■ What the exercise asks: With the line containing "2. Check if" as the final line, restate exactly every line of the data below from the first one onward, and copy no pictures.

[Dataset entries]
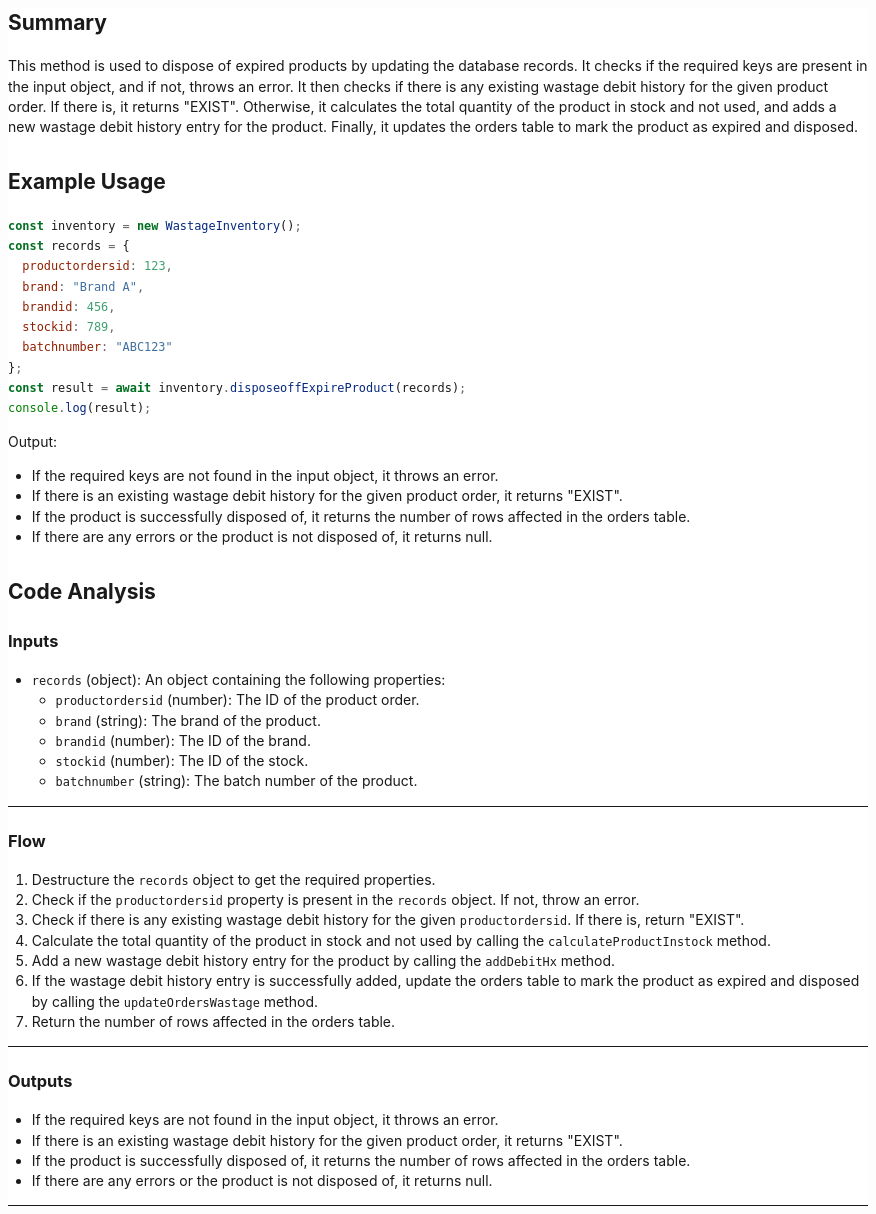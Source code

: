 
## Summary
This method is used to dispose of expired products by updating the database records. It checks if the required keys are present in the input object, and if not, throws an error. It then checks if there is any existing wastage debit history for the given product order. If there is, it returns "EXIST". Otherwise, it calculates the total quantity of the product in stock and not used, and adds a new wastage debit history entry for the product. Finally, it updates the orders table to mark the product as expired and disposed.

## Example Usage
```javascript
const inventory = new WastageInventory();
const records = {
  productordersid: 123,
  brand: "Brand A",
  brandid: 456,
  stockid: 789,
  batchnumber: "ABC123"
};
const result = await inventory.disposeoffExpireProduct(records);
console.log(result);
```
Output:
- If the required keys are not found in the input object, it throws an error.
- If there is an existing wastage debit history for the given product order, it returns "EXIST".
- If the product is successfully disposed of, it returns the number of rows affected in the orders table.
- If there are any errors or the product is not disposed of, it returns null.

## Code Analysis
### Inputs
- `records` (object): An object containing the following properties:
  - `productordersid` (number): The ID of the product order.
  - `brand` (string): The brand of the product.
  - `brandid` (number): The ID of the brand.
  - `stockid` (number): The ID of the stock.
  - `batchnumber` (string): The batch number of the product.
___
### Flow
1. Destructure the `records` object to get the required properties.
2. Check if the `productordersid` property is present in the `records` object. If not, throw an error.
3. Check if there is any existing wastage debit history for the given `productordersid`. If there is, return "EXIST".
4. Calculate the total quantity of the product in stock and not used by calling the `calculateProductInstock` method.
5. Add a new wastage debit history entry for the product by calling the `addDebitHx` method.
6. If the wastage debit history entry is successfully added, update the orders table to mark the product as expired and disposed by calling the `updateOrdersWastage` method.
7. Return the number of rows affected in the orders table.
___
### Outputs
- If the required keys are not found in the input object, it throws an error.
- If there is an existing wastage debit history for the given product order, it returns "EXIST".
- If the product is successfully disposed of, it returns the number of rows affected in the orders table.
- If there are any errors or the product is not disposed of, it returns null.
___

■ Output of the task:
Source code

: 
## Summary
This method is used to dispose of expired products by updating the database records. It checks if the required keys are present in the input object, and if not, throws an error. It then checks if there is any existing wastage debit history for the given product order. If there is, it returns "EXIST". Otherwise, it calculates the total quantity of the product in stock and not used, and adds a new wastage debit history entry for the product. Finally, it updates the orders table to mark the product as expired and disposed.

## Example Usage
```javascript
const inventory = new WastageInventory();
const records = {
  productordersid: 123,
  brand: "Brand A",
  brandid: 456,
  stockid: 789,
  batchnumber: "ABC123"
};
const result = await inventory.disposeoffExpireProduct(records);
console.log(result);
```
Output:
- If the required keys are not found in the input object, it throws an error.
- If there is an existing wastage debit history for the given product order, it returns "EXIST".
- If the product is successfully disposed of, it returns the number of rows affected in the orders table.
- If there are any errors or the product is not disposed of, it returns null.

## Code Analysis
### Inputs
- `records` (object): An object containing the following properties:
  - `productordersid` (number): The ID of the product order.
  - `brand` (string): The brand of the product.
  - `brandid` (number): The ID of the brand.
  - `stockid` (number): The ID of the stock.
  - `batchnumber` (string): The batch number of the product.
___
### Flow
1. Destructure the `records` object to get the required properties.
2. Check if the `productordersid` property is present in the `records` object. If not, throw an error.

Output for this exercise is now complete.